É uma rotina bem conhecida pela reserva extrativista Rio Preto-Jacundá, área de 95 mil hectares localizada no norte de Rondônia. Nos últimos oito anos, o crime organizado avançou sobre nada menos que 75 mil hectares que, por lei, deveriam ser preservados. Em dois anos, apenas um madeireiro foi capaz de abrir mais de 200 quilômetros de estrada ilegal dentro da reserva.
Na Amazônia, a matança de agricultores e índios ocorre num território que perdeu, até agora, 20% da cobertura nativa. Dados do Instituto Nacional de Pesquisas Espaciais (Inpe) mostram que a Amazônia Legal perdeu uma área total de 762 mil km², equivalente a 17 Estados do Rio de Janeiro. Estima-se que 42 bilhões de árvores adultas tenham sido cortadas.

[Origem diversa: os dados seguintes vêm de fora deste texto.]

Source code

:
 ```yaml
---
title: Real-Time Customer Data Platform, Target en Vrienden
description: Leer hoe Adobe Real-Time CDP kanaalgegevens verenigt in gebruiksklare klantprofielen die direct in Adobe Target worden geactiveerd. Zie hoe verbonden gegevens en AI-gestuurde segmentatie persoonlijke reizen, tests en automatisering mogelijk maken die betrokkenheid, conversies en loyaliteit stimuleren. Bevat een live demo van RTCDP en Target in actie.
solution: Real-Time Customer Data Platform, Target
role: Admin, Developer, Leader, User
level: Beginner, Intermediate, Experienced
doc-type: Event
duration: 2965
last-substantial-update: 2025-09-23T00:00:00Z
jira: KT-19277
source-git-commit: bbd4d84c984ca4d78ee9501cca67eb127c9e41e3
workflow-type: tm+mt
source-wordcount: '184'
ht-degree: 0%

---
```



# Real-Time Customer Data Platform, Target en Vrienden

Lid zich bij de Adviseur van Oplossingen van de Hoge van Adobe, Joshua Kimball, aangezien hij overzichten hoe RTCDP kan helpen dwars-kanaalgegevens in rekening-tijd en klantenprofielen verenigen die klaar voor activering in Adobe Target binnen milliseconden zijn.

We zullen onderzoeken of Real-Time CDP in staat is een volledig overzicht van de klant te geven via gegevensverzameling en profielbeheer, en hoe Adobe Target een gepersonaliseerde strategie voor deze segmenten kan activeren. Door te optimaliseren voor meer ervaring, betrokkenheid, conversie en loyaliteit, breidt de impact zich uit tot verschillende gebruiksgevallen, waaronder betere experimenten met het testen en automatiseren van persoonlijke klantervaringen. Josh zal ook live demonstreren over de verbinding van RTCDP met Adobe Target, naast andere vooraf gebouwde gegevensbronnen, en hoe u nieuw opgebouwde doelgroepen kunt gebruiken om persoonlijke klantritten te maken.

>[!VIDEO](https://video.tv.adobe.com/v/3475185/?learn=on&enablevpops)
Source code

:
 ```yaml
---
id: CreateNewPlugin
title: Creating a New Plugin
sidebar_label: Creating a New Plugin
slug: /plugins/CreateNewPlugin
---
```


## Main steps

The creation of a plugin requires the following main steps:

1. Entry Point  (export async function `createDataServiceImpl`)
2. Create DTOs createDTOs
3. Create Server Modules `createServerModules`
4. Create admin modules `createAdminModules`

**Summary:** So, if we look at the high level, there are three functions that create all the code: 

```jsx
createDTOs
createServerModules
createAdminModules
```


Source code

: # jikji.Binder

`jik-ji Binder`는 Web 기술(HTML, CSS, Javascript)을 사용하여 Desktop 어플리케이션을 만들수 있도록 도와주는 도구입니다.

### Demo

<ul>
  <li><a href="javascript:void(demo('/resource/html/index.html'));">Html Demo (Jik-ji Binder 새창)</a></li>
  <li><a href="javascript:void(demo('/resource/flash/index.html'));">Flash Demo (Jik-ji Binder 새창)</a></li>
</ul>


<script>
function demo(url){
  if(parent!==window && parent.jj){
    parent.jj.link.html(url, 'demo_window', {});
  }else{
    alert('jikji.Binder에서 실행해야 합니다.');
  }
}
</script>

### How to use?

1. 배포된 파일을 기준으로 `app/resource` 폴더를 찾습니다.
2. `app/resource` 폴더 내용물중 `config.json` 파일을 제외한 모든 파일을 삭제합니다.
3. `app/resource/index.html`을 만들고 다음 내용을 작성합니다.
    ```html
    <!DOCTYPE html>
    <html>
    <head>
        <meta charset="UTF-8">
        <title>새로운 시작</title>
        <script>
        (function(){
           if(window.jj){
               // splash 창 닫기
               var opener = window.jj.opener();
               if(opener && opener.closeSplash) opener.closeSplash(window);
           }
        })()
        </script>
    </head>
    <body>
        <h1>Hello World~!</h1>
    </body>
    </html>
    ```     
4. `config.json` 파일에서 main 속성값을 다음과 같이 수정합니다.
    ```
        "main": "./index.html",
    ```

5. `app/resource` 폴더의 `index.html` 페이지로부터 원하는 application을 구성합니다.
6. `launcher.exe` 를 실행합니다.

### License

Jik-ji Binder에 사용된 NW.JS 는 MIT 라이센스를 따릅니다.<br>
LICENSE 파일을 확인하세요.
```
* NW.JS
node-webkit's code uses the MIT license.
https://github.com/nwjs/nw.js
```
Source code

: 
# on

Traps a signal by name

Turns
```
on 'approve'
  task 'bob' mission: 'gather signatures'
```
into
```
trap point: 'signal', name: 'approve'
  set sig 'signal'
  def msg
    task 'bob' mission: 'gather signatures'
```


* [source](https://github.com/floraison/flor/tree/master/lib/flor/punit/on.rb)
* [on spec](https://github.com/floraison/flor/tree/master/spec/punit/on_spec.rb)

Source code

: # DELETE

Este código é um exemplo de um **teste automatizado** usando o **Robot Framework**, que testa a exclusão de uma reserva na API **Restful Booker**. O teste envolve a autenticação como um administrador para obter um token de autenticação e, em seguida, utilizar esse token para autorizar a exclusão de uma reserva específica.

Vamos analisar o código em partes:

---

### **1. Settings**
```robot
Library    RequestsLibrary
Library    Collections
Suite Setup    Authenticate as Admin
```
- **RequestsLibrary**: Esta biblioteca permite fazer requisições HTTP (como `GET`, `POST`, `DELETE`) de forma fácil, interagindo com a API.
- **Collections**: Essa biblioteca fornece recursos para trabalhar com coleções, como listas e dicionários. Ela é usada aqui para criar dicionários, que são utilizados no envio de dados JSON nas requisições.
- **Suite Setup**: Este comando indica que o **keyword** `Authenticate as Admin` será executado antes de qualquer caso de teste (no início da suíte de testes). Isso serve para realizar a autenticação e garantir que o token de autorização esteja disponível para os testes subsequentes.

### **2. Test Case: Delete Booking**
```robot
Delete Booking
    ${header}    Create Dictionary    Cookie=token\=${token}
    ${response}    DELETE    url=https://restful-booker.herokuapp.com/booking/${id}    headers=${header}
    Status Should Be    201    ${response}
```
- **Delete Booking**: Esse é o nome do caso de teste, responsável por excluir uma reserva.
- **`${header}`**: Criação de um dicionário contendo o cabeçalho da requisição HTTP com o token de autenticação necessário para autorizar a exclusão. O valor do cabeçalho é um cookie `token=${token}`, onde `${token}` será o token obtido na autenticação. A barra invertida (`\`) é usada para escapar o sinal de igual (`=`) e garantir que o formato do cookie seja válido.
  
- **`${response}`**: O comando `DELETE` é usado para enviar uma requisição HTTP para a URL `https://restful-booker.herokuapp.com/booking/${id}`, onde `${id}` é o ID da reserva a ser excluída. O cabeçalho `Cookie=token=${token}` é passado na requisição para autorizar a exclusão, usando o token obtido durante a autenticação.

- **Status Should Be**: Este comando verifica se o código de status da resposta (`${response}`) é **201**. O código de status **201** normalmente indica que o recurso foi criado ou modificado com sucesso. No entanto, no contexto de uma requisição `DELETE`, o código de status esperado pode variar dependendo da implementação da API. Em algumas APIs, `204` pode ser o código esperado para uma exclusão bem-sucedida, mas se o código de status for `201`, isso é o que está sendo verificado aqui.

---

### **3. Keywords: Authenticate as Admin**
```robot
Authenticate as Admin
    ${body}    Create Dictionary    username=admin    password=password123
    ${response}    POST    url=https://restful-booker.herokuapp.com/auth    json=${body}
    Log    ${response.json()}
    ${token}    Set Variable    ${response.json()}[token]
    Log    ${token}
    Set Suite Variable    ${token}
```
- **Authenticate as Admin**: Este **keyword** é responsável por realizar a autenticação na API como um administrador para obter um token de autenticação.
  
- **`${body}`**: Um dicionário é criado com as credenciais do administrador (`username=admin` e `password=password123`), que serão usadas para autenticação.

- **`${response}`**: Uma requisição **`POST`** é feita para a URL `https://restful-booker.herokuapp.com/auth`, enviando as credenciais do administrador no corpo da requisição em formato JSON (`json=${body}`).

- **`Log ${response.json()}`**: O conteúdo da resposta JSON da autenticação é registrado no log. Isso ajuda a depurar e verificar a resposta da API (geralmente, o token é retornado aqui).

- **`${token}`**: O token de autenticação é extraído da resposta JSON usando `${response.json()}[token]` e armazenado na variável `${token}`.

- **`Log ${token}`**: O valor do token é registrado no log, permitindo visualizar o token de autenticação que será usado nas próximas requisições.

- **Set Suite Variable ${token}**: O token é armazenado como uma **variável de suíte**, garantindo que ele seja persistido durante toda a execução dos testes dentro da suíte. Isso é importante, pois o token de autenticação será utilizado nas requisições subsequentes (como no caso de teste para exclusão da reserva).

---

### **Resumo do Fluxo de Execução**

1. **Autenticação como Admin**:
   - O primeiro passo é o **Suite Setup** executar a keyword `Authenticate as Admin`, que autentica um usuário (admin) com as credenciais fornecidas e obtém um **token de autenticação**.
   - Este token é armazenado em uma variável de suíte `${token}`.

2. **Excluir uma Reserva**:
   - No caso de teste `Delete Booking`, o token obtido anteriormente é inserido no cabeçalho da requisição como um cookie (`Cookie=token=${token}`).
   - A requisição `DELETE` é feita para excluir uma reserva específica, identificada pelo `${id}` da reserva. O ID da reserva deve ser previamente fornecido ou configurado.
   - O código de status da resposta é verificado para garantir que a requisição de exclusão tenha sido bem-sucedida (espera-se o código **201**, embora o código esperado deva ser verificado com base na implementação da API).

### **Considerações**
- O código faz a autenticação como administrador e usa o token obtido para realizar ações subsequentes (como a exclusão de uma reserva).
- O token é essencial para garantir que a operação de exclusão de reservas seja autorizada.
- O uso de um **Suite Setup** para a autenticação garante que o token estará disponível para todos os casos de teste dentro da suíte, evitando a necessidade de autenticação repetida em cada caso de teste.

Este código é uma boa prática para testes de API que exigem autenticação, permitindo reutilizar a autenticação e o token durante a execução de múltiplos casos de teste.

Numa conta conservadora feita por técnicos do Ibama a pedido do Estado, o crime organizado movimenta R$ 3 bilhões por ano com a queda da floresta, considerando-se apenas a etapa em que o tronco deixa a mata. Há ainda a cadeia de beneficiamento da madeira que vai faturar pesado sobre o negócio. É dinheiro mais do que suficiente para irrigar campanhas políticas em municípios e Estados, patrocinar a expansão da grilagem e, se necessário, executar quem e quantos forem necessários.
Juíza é alvo de protestos
À frente desde 2012 da Vara Especializada em Direito Agrário do Tribunal de Justiça de Mato Grosso, a juíza Adriana Sant’Anna Coningham virou alvo de protestos de famílias acampadas nas margens das estradas do Estado. Suas sentenças, reclamam os camponeses, costumam beneficiar apenas grandes fazendeiros.
No ano passado, grupos de acampados bloquearam três trechos de rodovias federais, numa manifestação rara contra um representante do Judiciário. Em janeiro de 2015, Adriana tinha autorizado o despejo de cem famílias da Fazenda Araúna, uma terra da União em Novo Mundo. Em agosto, ela decidiu pela retirada de 800 famílias de 20 hectares da Fazenda Nossa Senhora Aparecida, propriedade de 2 mil hectares em Jaciara, do empresário Waldemir Loto, presidente do Grupo Amaggi. A juíza argumentou que a terra não era propícia a assentamento. No mês seguinte, ela autorizou o despejo de famílias de duas comunidades tradicionais em São Manoel do Pari e de Aguassu Monjolo, em Nossa Senhora do Livramento, a 32 quilômetros da capital paraense.
Por meio da assessoria da Corregedoria-Geral da Justiça de Mato Grosso, Adriana afirmou que as normas e decisões sobre propriedades não preveem tratamento diferente para movimentos sociais, latifundiários, pequenos produtores ou posseiros individuais. “A todos, indistintamente, aplica-se a mesma lei”, disse. “O fato de uma parte ser latifundiária não significa que não tenha direito a ser protegida, assim como o fato de ter do outro lado uma ocupação coletiva liderada por um movimento social não significa que não possa estar infringindo a lei.”
A magistrada disse que, sempre que possível, tem procurado visitar pessoalmente as áreas de conflito e tentado uma conciliação prévia. “No entanto, atuo de forma isenta e respeitosa com todos os envolvidos”, afirmou. “Caso uma das partes não concorde com a decisão, cabe a ela o direito de recorrer no processo judicial.”